── Records provided ──
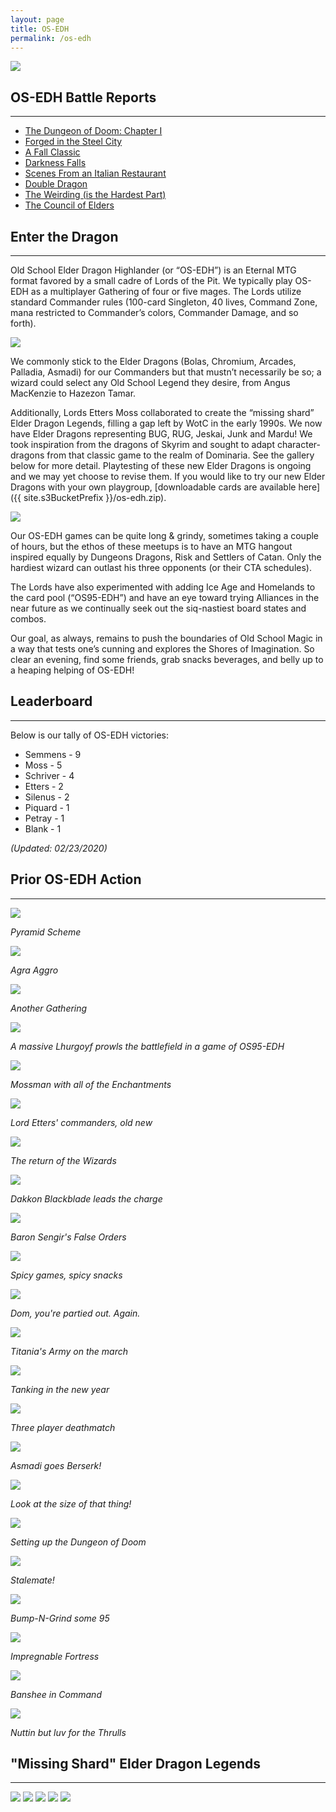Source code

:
 ```yaml
---
layout: page
title: OS-EDH
permalink: /os-edh
---
```


![](/assets/images/site/os-edh.jpg)

## OS-EDH Battle Reports

---

- [The Dungeon of Doom: Chapter I](/2019/11/21/the-dungeon-of-doom-chapter-i/)
- [Forged in the Steel City](/2019/11/07/forged-in-the-steel-city/)
- [A Fall Classic](/2019/10/24/a-fall-classic/)
- [Darkness Falls](/2019/09/30/darkness-falls/)
- [Scenes From an Italian Restaurant](/2019/06/15/scenes-from-an-italian-restaurant/)
- [Double Dragon](/2019/05/10/double-dragon/)
- [The Weirding (is the Hardest Part)](/2019/04/01/the-weirding-is-the-hardest-part/)
- [The Council of Elders](/2019/03/05/the-council-of-elders/)

## Enter the Dragon

---

Old School Elder Dragon Highlander (or “OS-EDH”) is an Eternal MTG format favored by a small cadre of Lords of the Pit. We typically play OS-EDH as a multiplayer Gathering of four or five mages. The Lords utilize standard Commander rules (100-card Singleton, 40 lives, Command Zone, mana restricted to Commander’s colors, Commander Damage, and so forth).

![](2019/02/unnamed.jpg)

We commonly stick to the Elder Dragons (Bolas, Chromium, Arcades, Palladia, Asmadi) for our Commanders but that mustn’t necessarily be so; a wizard could select any Old School Legend they desire, from Angus MacKenzie to Hazezon Tamar.

Additionally, Lords Etters Moss collaborated to create the “missing shard” Elder Dragon Legends, filling a gap left by WotC in the early 1990s. We now have Elder Dragons representing BUG, RUG, Jeskai, Junk and Mardu! We took inspiration from the dragons of Skyrim and sought to adapt character-dragons from that classic game to the realm of Dominaria. See the gallery below for more detail. Playtesting of these new Elder Dragons is ongoing and we may yet choose to revise them. If you would like to try our new Elder Dragons with your own playgroup, [downloadable cards are available here]({{ site.s3BucketPrefix }}/os-edh.zip).

![](2019/02/IMG_0383.jpg)

Our OS-EDH games can be quite long & grindy, sometimes taking a couple of hours, but the ethos of these meetups is to have an MTG hangout inspired equally by Dungeons Dragons, Risk and Settlers of Catan. Only the hardiest wizard can outlast his three opponents (or their CTA schedules).

The Lords have also experimented with adding Ice Age and Homelands to the card pool (“OS95-EDH”) and have an eye toward trying Alliances in the near future as we continually seek out the siq-nastiest board states and combos.

Our goal, as always, remains to push the boundaries of Old School Magic in a way that tests one’s cunning and explores the Shores of Imagination. So clear an evening, find some friends, grab snacks beverages, and belly up to a heaping helping of OS-EDH!

## Leaderboard

---

Below is our tally of OS-EDH victories:

- Semmens - 9
- Moss - 5
- Schriver - 4
- Etters - 2
- Silenus - 2
- Piquard - 1
- Petray - 1
- Blank - 1

*(Updated: 02/23/2020)*

## Prior OS-EDH Action

---

![](/assets/images/2019/09/semmens-battlefield.jpg)

*Pyramid Scheme*

![](/assets/images/2019/10/Fort-Agra.jpg)

*Agra Aggro*

![](/assets/images/2019/02/IMG_0277.jpg)

*Another Gathering*

![](/assets/images/2019/02/IMG_0279.jpg)

*A massive Lhurgoyf prowls the battlefield in a game of OS95-EDH*

![](/assets/images/2019/02/IMG_0280.jpg)

*Mossman with all of the Enchantments*

![](/assets/images/2019/02/fullsizeoutput_17f7.jpeg)

*Lord Etters' commanders, old new*

![](/assets/images/2019/02/Capture-1.png)

*The return of the Wizards*

![](/assets/images/2019/06/IMG-1146-1.jpg)

*Dakkon Blackblade leads the charge*

![](/assets/images/2019/07/Baron.jpg)

*Baron Sengir's False Orders*

![](/assets/images/2019/10/image2.jpg)

*Spicy games, spicy snacks*

![](/assets/images/2020/02/image0-2-1.jpg)

*Dom, you're partied out. Again.*

![](/assets/images/2019/07/Song.jpg)

*Titania's Army on the march*

![](/assets/images/2020/01/tanking.jpg)

*Tanking in the new year*

![](/assets/images/2019/07/Trio.jpg)

*Three player deathmatch*

![](/assets/images/2019/07/Zerk.jpg)

*Asmadi goes Berserk!*

![](/assets/images/2020/02/image0-3-1.jpg)

*Look at the size of that thing!*

![](/assets/images/2019/11/20191119_183137-1.jpg)

*Setting up the Dungeon of Doom*

![](/assets/images/2020/01/stalemate.jpg)

*Stalemate!*

![](/assets/images/2020/02/image0-4.jpg)

*Bump-N-Grind some 95*

![](/assets/images/2019/09/moss-enchantment-supremacy.jpg)

*Impregnable Fortress*

![](/assets/images/2020/01/banshee.jpg)

*Banshee in Command*


![](/assets/images/2020/02/image0-1-1.jpg)

*Nuttin but luv for the Thrulls*

## "Missing Shard" Elder Dragon Legends

---

![](/assets/images/2019/02/sahrotaar-web.jpg)
![](/assets/images/2019/02/vulthuryol-web.jpg)
![](/assets/images/2019/02/odahviing-web.jpg)
![](/assets/images/2019/02/mirmulnir-web.jpg)
![](/assets/images/2019/02/durnehviir-web.jpg)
───
(Exercise instructions):
Start at the top of the entries and repeat each line exactly, ending at the line that contains "- [The Council". Pictures are not part of the copy.

(Your solution):
Source code

:
 ```yaml
---
layout: page
title: OS-EDH
permalink: /os-edh
---
```


![](/assets/images/site/os-edh.jpg)

## OS-EDH Battle Reports

---

- [The Dungeon of Doom: Chapter I](/2019/11/21/the-dungeon-of-doom-chapter-i/)
- [Forged in the Steel City](/2019/11/07/forged-in-the-steel-city/)
- [A Fall Classic](/2019/10/24/a-fall-classic/)
- [Darkness Falls](/2019/09/30/darkness-falls/)
- [Scenes From an Italian Restaurant](/2019/06/15/scenes-from-an-italian-restaurant/)
- [Double Dragon](/2019/05/10/double-dragon/)
- [The Weirding (is the Hardest Part)](/2019/04/01/the-weirding-is-the-hardest-part/)
- [The Council of Elders](/2019/03/05/the-council-of-elders/)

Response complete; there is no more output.